> **Work to complete**
Copy each line of the records exactly, stopping only after the line that contains "Gets the keys" has been written, and leave pictures out.

=== Section Start ===

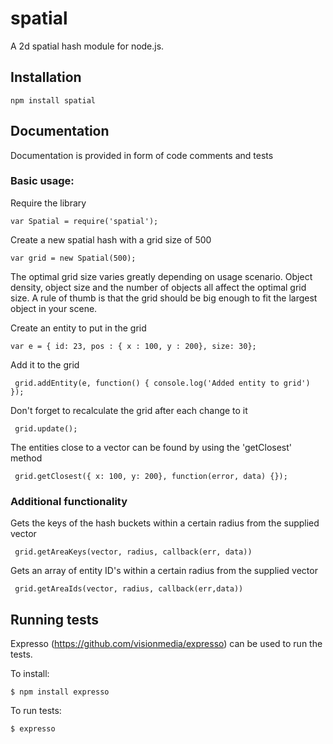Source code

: # spatial
  A 2d spatial hash module for node.js. 

## Installation
  `npm install spatial`
 
## Documentation
  Documentation is provided in form of code comments and tests

### Basic usage:

Require the library

    var Spatial = require('spatial');
  
Create a new spatial hash with a grid size of 500

    var grid = new Spatial(500);

 The optimal grid size varies greatly depending on usage scenario. Object density, object size
and the number of objects all affect the optimal grid size. A rule of thumb is that the grid should be big enough to fit the largest object in your scene.

Create an entity to put in the grid

    var e = { id: 23, pos : { x : 100, y : 200}, size: 30};

Add it to the grid

     grid.addEntity(e, function() { console.log('Added entity to grid') });

Don't forget to recalculate the grid after each change to it

     grid.update();

The entities close to a vector can be found by using the 'getClosest' method

     grid.getClosest({ x: 100, y: 200}, function(error, data) {});

### Additional functionality

Gets the keys of the hash buckets within a certain radius from the supplied vector

     grid.getAreaKeys(vector, radius, callback(err, data))

Gets an array of entity ID's within a certain radius from the supplied vector

     grid.getAreaIds(vector, radius, callback(err,data))



## Running tests

Expresso (https://github.com/visionmedia/expresso) can be used to run
the tests.

To install:

  `$ npm install expresso`

To run tests:

  `$ expresso`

=== Section End ===

> **Solution to this task**
Source code

: # spatial
  A 2d spatial hash module for node.js. 

## Installation
  `npm install spatial`
 
## Documentation
  Documentation is provided in form of code comments and tests

### Basic usage:

Require the library

    var Spatial = require('spatial');
  
Create a new spatial hash with a grid size of 500

    var grid = new Spatial(500);

 The optimal grid size varies greatly depending on usage scenario. Object density, object size
and the number of objects all affect the optimal grid size. A rule of thumb is that the grid should be big enough to fit the largest object in your scene.

Create an entity to put in the grid

    var e = { id: 23, pos : { x : 100, y : 200}, size: 30};

Add it to the grid

     grid.addEntity(e, function() { console.log('Added entity to grid') });

Don't forget to recalculate the grid after each change to it

     grid.update();

The entities close to a vector can be found by using the 'getClosest' method

     grid.getClosest({ x: 100, y: 200}, function(error, data) {});

### Additional functionality

Gets the keys of the hash buckets within a certain radius from the supplied vector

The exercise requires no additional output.